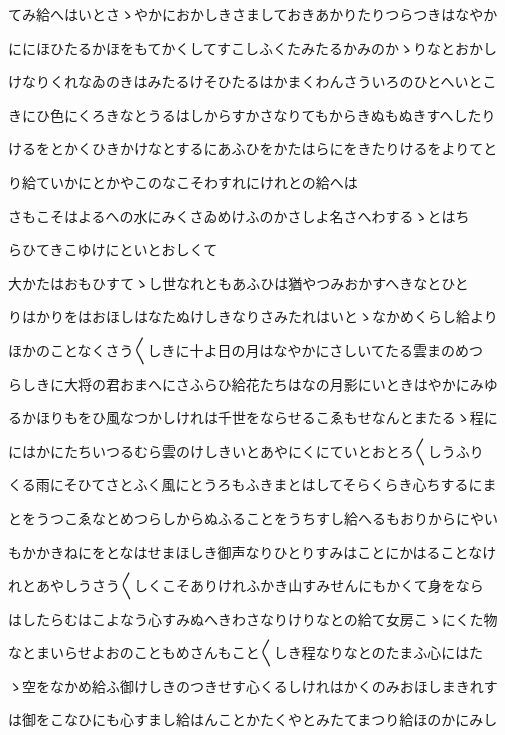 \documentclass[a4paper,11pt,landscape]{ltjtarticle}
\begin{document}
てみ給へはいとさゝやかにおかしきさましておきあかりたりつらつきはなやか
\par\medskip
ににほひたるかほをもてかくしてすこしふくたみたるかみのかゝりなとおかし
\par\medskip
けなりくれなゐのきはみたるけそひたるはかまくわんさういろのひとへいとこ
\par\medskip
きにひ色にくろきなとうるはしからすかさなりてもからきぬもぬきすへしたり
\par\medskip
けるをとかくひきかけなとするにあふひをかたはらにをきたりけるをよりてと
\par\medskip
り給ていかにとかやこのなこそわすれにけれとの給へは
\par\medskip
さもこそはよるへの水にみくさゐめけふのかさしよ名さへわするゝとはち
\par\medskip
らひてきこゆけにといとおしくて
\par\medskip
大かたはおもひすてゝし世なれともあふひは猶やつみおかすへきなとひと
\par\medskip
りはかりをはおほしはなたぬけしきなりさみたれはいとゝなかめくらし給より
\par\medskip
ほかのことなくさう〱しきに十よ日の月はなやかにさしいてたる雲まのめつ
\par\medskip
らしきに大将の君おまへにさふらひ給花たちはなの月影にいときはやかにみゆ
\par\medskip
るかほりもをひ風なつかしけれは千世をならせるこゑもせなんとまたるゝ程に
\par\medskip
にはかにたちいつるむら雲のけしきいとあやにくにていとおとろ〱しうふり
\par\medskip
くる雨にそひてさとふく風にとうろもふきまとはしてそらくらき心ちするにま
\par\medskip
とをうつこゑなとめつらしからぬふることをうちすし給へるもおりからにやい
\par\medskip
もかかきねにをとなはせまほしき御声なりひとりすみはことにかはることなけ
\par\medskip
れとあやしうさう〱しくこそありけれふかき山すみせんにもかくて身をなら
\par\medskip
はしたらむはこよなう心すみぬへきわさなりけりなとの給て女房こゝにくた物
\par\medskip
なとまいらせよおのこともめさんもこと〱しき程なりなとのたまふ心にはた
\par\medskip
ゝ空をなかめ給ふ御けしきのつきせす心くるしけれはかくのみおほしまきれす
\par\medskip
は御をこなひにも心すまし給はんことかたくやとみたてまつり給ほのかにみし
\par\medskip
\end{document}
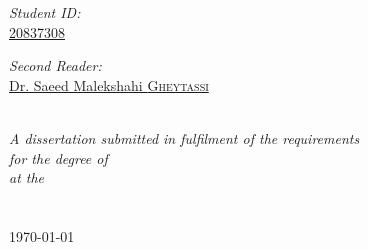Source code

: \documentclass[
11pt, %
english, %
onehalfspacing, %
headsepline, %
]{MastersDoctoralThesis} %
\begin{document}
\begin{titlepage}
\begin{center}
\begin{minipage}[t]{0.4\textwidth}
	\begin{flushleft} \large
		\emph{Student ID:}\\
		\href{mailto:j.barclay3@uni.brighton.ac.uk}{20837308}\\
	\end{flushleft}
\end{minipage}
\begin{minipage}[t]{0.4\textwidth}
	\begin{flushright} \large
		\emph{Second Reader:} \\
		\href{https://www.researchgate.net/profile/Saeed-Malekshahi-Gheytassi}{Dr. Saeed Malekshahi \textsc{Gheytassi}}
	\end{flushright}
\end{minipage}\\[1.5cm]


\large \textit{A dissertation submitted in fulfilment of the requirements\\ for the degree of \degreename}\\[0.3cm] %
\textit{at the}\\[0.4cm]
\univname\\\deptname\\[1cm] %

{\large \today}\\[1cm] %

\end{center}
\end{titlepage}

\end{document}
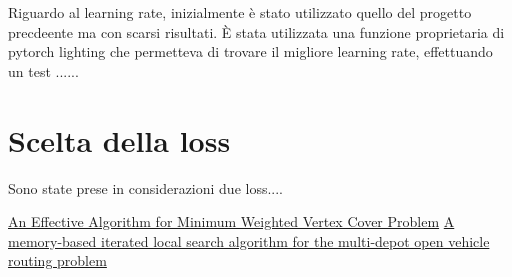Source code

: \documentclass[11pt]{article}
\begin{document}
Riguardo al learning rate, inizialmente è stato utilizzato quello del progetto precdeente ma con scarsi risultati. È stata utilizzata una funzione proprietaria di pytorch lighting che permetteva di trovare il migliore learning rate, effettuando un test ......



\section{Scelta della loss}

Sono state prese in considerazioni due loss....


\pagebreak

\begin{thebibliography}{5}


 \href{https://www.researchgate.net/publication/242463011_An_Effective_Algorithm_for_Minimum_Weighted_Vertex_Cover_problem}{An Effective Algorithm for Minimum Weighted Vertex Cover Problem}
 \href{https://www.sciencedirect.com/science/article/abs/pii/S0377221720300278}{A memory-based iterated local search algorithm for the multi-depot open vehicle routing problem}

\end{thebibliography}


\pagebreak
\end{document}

:: INSTRUCTIONS FOR THE TASK ::
Every line that includes "https" must be copied from the material above.

:: THE ANSWER ::
		\href{https://www.researchgate.net/profile/Saeed-Malekshahi-Gheytassi}{Dr. Saeed Malekshahi \textsc{Gheytassi}}
 \href{https://www.researchgate.net/publication/242463011_An_Effective_Algorithm_for_Minimum_Weighted_Vertex_Cover_problem}{An Effective Algorithm for Minimum Weighted Vertex Cover Problem}
 \href{https://www.sciencedirect.com/science/article/abs/pii/S0377221720300278}{A memory-based iterated local search algorithm for the multi-depot open vehicle routing problem}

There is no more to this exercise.